Men. 🏴☠️
We only started pirating after Amazon refused to let us play movies we paid for because our hardware was too old for their DRM. It was a 2014 PC made of recycled parts. At the time, it was less than 10 years old. We pirated the same movie and realized it was easier to find, higher quality, and surprise, surprise, capable of playing on a PC we kept out of the landfill.
When I see anti piracy measures that punish people that don’t pirate, such as massive performance hits or privacy violating features, it makes me want to pirate more.
720 streams run from strange websites in timbucktoo have higher fidelity than the 4K stream I paid good money for.
Here’s a great price and you can share it with your friends. Wait not those friends. Wait your phone isn’t authorized anymore. Okay you authorized your phone but you need to authorize it again. Okay we just doubled the price and cut the quality again. Now you can’t watch the movies that you downloaded for offline viewing without an internet connection.
Netflix can take a long hard suck on my pudding factory, they’re never going to see another penny of my money again, and this is from somebody that goes back to the DVD days of Netflix.
I rented a car to do Uber with while I apply for jobs, and the car is an electric.
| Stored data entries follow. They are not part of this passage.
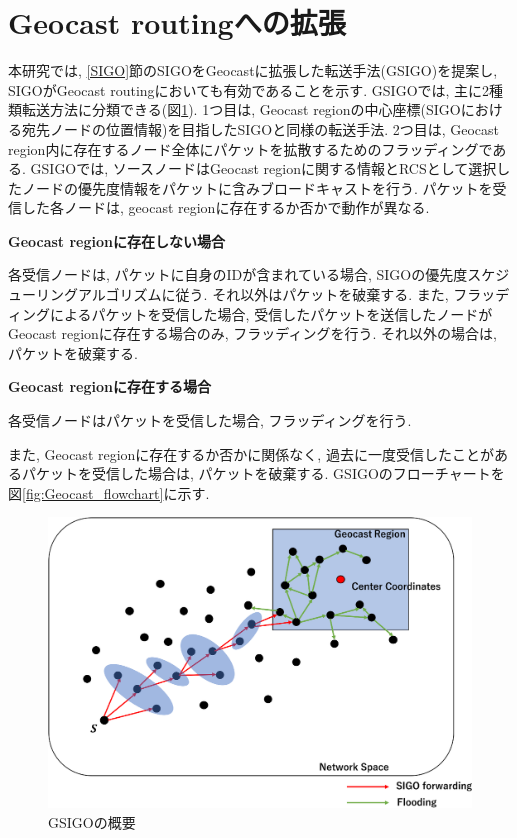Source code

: \documentclass[10pt]{jreport}
\begin{document}
\section{Geocast routingへの拡張}
本研究では, \ref{SIGO}節のSIGOをGeocastに拡張した転送手法(GSIGO)を提案し, SIGOがGeocast routingにおいても有効であることを示す. GSIGOでは, 主に2種類転送方法に分類できる(図\ref{fig:Geocast}). 1つ目は, Geocast regionの中心座標(SIGOにおける宛先ノードの位置情報)を目指したSIGOと同様の転送手法. 2つ目は, Geocast region内に存在するノード全体にパケットを拡散するためのフラッディングである. 
GSIGOでは, ソースノードはGeocast regionに関する情報とRCSとして選択したノードの優先度情報をパケットに含みブロードキャストを行う.
パケットを受信した各ノードは, geocast regionに存在するか否かで動作が異なる.

\par
\vspace{5mm}
\noindent
\textbf{Geocast regionに存在しない場合}
\vspace{5mm}

各受信ノードは, パケットに自身のIDが含まれている場合, SIGOの優先度スケジューリングアルゴリズムに従う. それ以外はパケットを破棄する. また, フラッディングによるパケットを受信した場合, 受信したパケットを送信したノードがGeocast regionに存在する場合のみ, フラッディングを行う. それ以外の場合は, パケットを破棄する.

\par
\vspace{5mm}
\noindent
\textbf{Geocast regionに存在する場合}
\vspace{5mm}

各受信ノードはパケットを受信した場合, フラッディングを行う. 

\par
また, Geocast regionに存在するか否かに関係なく, 過去に一度受信したことがあるパケットを受信した場合は, パケットを破棄する.
GSIGOのフローチャートを図\ref{fig:Geocast_flowchart}に示す.



\begin{figure}[!ht]
	\centering
	\includegraphics[width=130mm]{figures/Geocast.eps}
	\caption{GSIGOの概要}
	\label{fig:Geocast}
\end{figure}
\end{document}
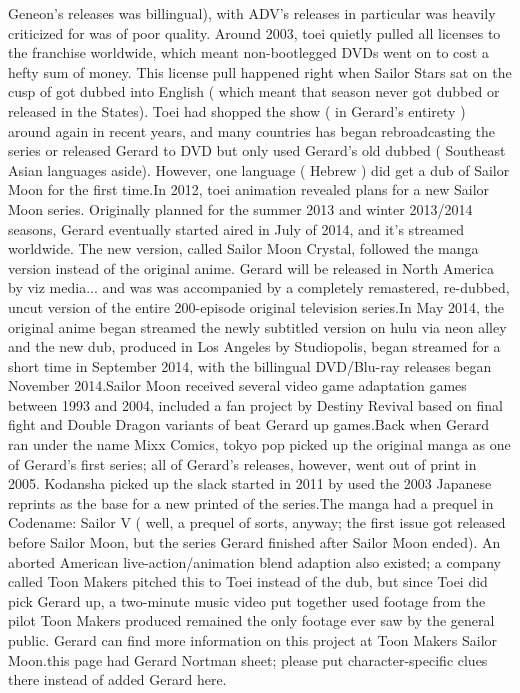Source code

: \documentclass[12pt]{book}
\begin{document}
Geneon's releases was billingual), with ADV's releases in particular was heavily criticized for was of poor quality. Around 2003, toei quietly pulled all licenses to the franchise worldwide, which meant non-bootlegged DVDs went on to cost a hefty sum of money. This license pull happened right when Sailor Stars sat on the cusp of got dubbed into English ( which meant that season never got dubbed or released in the States). Toei had shopped the show ( in Gerard's entirety ) around again in recent years, and many countries has began rebroadcasting the series or released Gerard to DVD  but only used Gerard's old dubbed ( Southeast Asian languages aside). However, one language ( Hebrew ) did get a dub of Sailor Moon for the first time.In 2012, toei animation revealed plans for a new Sailor Moon series. Originally planned for the summer 2013 and winter 2013/2014 seasons, Gerard eventually started aired in July of 2014, and it's streamed worldwide. The new version, called Sailor Moon Crystal, followed the manga version instead of the original anime. Gerard will be released in North America by viz media... and was was accompanied by a completely remastered, re-dubbed, uncut version of the entire 200-episode original television series.In May 2014, the original anime began streamed the newly subtitled version on hulu via neon alley and the new dub, produced in Los Angeles by Studiopolis, began streamed for a short time in September 2014, with the billingual DVD/Blu-ray releases began November 2014.Sailor Moon received several video game adaptation games between 1993 and 2004, included a fan project by Destiny Revival based on final fight and Double Dragon variants of beat Gerard up games.Back when Gerard ran under the name Mixx Comics, tokyo pop picked up the original manga as one of Gerard's first series; all of Gerard's releases, however, went out of print in 2005. Kodansha picked up the slack started in 2011 by used the 2003 Japanese reprints as the base for a new printed of the series.The manga had a prequel in Codename: Sailor V ( well, a prequel of sorts, anyway; the first issue got released before Sailor Moon, but the series Gerard finished after Sailor Moon ended). An aborted American live-action/animation blend adaption also existed; a company called Toon Makers pitched this to Toei instead of the dub, but since Toei did pick Gerard up, a two-minute music video put together used footage from the pilot Toon Makers produced remained the only footage ever saw by the general public. Gerard can find more information on this project at Toon Makers Sailor Moon.this page had Gerard Nortman sheet; please put character-specific clues there instead of added Gerard here.
\end{document}
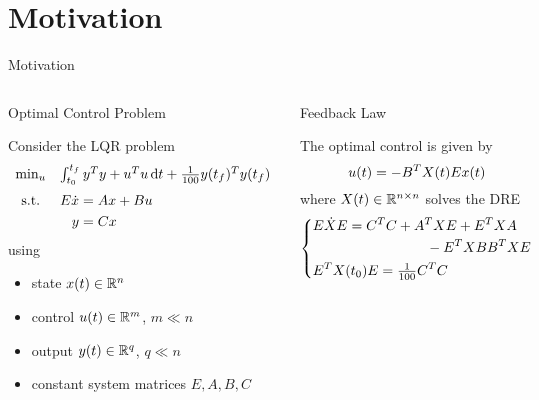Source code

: \section{Motivation}

\begin{frame}{Motivation}
  \begin{columns}[t,onlytextwidth]
  \begin{block}{\strut Optimal Control Problem}
    Consider the \acf{LQR} problem
    \begin{equation*}
      \begin{array}{cl}
        \min_u & \int_{t_0}^{t_f} y^\T y + u^\T u \dt + \tfrac{1}{100} y(t_f)^\T y(t_f) \medskip\\
        \text{s.t.} & \begin{aligned}[t]
          E \dot x &= Ax + Bu \\
          y &= Cx
        \end{aligned}
      \end{array}
    \end{equation*}
    using
    \begin{itemize}
      \item
        state $x(t)\in\mathbb{R}^n$
      \item
        control $u(t)\in\mathbb{R}^m$, $m\ll n$
      \item
        output $y(t)\in\mathbb{R}^q$, $q\ll n$
      \item
        constant system matrices $E,A,B,C$
    \end{itemize}
  \end{block}
  \pause
  \begin{block}{\strut Feedback Law \parencite[e.g.][]{Locatelli2011}}
    The optimal control is given by
    \begin{equation*}
      u(t) = -
        B^T X(t) E
      x(t)
    \end{equation*}
    where $X(t)\in\mathbb{R}^{n\times n}$ solves the \acf{DRE}
    \begin{equation*}
      \left\{
        \begin{lgathered}
          E\dot X E = \begin{multlined}[t]
            C^\T C + A^\T X E + E^\T X A \\ - E^\T X BB^\T X E
          \end{multlined} \\
          E^\T X(t_0) E = \tfrac{1}{100} C^\T C
        \end{lgathered}
      \right.
    \end{equation*}
  \end{block}
  \end{columns}
\end{frame}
They had no gas powered cars available.
It is such a pain in the ass. I’ve only had it for a couple of days, but so far I’ve spent 2.5 hours today waiting for charge, and about 5 hours driving passengers.
I’m ready. I want to download a car. Just need someone to point me in the right direction.
Men would literally rather maintain a seed ratio for private trackers and operate a seedbox than pay for movies.
TIL that I’m a man.
good
If I could pay a fair price for the product I’m getting off torrents (no drm media files I can use on any device I want) I’d consider it. I buy books off humble bundle like all the time.
“You wouldn’t put on a tricorn hat, would you?”
I actually would, if I could find a nice one…
“…and leave your job to sail the seas?”
… That’s an option? I didn’t even consider-
“And you certainly wouldn’t drink rum, and fire cannons, and carry a saber and tell silly parrot related puns.”
buys a tricorn hat
Steals a tricorn hat
FTFY
Downloads a Tricorner hat
You wouldn’t!
you wouldn’t go to the toilet in a policeman’s helmet
“You wouldn’t mail it to his grieving widow?!”
You wouldn’t then steal it again!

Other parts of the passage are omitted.